To assuage the curiosity of parents and neighbors regarding the activity in my apartment. In the summer of 1964, I decided to mount a one-night Monday showcase (at The Cherry Lane Theatre where I was then appearing in “Dutchman”). The evening included Gwendolyn Brooks’ “We Real Cool.” I wanted to end the evening with a play. I ask Douglas Turner could I present his short one-act “Happy Ending” featuring my students (rounding out the evening ).
To my eternal surprise somehow Jerry Tallmer, the head theatre reviewer for the NY Post had heard about this showcase and attended the evening. He wrote a glowing review of the young students! He was very impressed with the concept and writing of the play.
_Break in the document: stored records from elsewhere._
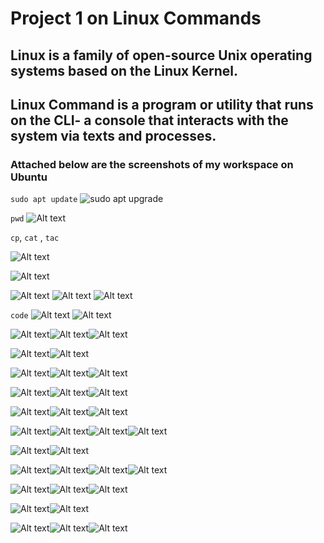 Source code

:# Project 1 on Linux Commands

## Linux is a family of open-source Unix operating systems based on the Linux Kernel.

## Linux Command is a program or utility that runs on the CLI- a console that interacts with the system via texts and processes. 

### Attached below are the screenshots of my workspace on Ubuntu

`sudo apt update`
![sudo apt upgrade](<Images/sudo apt upgrade/Sudo command.PNG>)

`pwd`
![Alt text](Images/pwd/pwd.PNG)

`cp`, `cat` , `tac`

![Alt text](Images/cat,tac/CaptureCP2.PNG)

![Alt text](Images/cat,tac/CAT.PNG)

![Alt text](Images/cat,tac/CaptureCP2.PNG) ![Alt text](Images/cat,tac/CAT.PNG) ![Alt text](Images/cat,tac/TAC.PNG)

`code`
![Alt text](Images/cd/cd.PNG) ![Alt text](Images/cd/cd2.PNG)

![Alt text](Images/chmod,history/chmod.PNG)![Alt text](Images/chmod,history/history.PNG)![Alt text](<Images/chmod,history/history tail.PNG>)

![Alt text](Images/cp/cp-R.PNG)![Alt text](Images/cp/CP.PNG)

![Alt text](Images/df,du/df.PNG)![Alt text](Images/df,du/df2.PNG)![Alt text](Images/df,du/du.PNG)

![Alt text](Images/diff,tar/diff.PNG)![Alt text](Images/diff,tar/tar.PNG)![Alt text](Images/diff,tar/tar2.PNG)

![Alt text](Images/echo,hostname,uname/Echo.PNG)![Alt text](Images/echo,hostname,uname/hostname.PNG)![Alt text](Images/echo,hostname,uname/uname.PNG)

![Alt text](Images/find,grep,locate.touch/grep/locate/touch/find.PNG)![Alt text](Images/find,grep,locate.touch/grep/locate/touch/grep.PNG)![Alt text](Images/find,grep,locate.touch/grep/locate/touch/locate.PNG)![Alt text](Images/find,grep,locate.touch/grep/locate/touch/touch.PNG)

![Alt text](Images/head,tail/head.PNG)![Alt text](Images/head,tail/Tail.PNG)

![Alt text](<Images/ls/2 ls-R.PNG>)![Alt text](<Images/ls/3 ls -a.PNG>)![Alt text](<Images/ls/4 ls-lh.PNG>)![Alt text](Images/ls/Ls.PNG)

![Alt text](Images/mkdir,rm,rmdir/rm/rmdir/mkdir.PNG)![Alt text](Images/mkdir,rm,rmdir/rm/rmdir/rm.PNG)![Alt text](Images/mkdir,rm,rmdir/rm/rmdir/rmdir.PNG)

![Alt text](<Images/mv/mv-rename file.PNG>)![Alt text](Images/mv/mv.PNG)

![Alt text](Images/zip,unzip,wget/unzip.PNG)![Alt text](Images/zip,unzip,wget/zip.PNG)![Alt text](Images/zip,unzip,wget/wget.PNG)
This gave me the impetus to persuade Douglas to allow me to get the option rights from the White producer who had been unable to raise funds to produce the two incendiaries, excoriating one-acts “Happy Ending” & “Day of Absence”.
I raised the entire budget from just two individuals – Clarence Avant and Al Bell, the founders of Stax Records – making this production THE FIRST PRODUCTION BY A BLACK AUTHOR, BLACK PRODUCER, WITH BLACK MONEY, THAT WAS EVER PRODUCED ON THE NEW YORK STAGE! (It was Juanita Poitier, Sidney’s first wife, who set me up with them.)
Due to the blazing success of MY 1965 production of both Doug’s one-acts mounted at the St. Marks Playhouse (which in 2 years would become the home of the NEC), Doug then became the next anointed Black playwright, (as I was filming Otto Preminger’s “Hurry Sundown” and continued to run the New York production office from the film location). Doug was invited by the New York Times to write an editorial for their Sunday theatre section, the brilliant article “Theatre in America – For Whites Only” (1966). That, in turn, caught the attention of the Ford Foundation’s McNeil Lowry, which prompted him to approach ‘US’ inviting us to write a proposal for “an ideal Black theatre company.”
I am very proud that I presented that evening with my students in 1964, where I introduced Douglas’ Happy Ending because without the addition of his play there would have never been reviewed.
I then assumed the role of the producer, because of Mr. Tammer’s review, presenting both one-acts plays. that production turned the spotlight on The Negro Ensemble Company. My title was Executive Producer. Douglas Turner Ward was the Artistic Director. Gerald Krone was the Administrative Director.
And the three of us then produced ALL the plays from then on ‘together’ as a company.
* HISTORY *
On the passing of Douglas Turner Ward [February 22, 2021]
“This is LONG. But 1,000 pages wouldn’t be long enough to characterize the bond between Douglas and I. – Saturday, February 20th, 2021 was one of the saddest days in my life and is certainly a day I will never forget. It was the day I lost the best, longest, dearest friend and colleague any human could ever wish for in a lifetime. It was the day Douglas Turner Ward drew his final breath and passed on to an eternal next plane. What a long, fabulous, extraordinary, and productive friendship and cultural collaboration we enjoyed together for over 60 years.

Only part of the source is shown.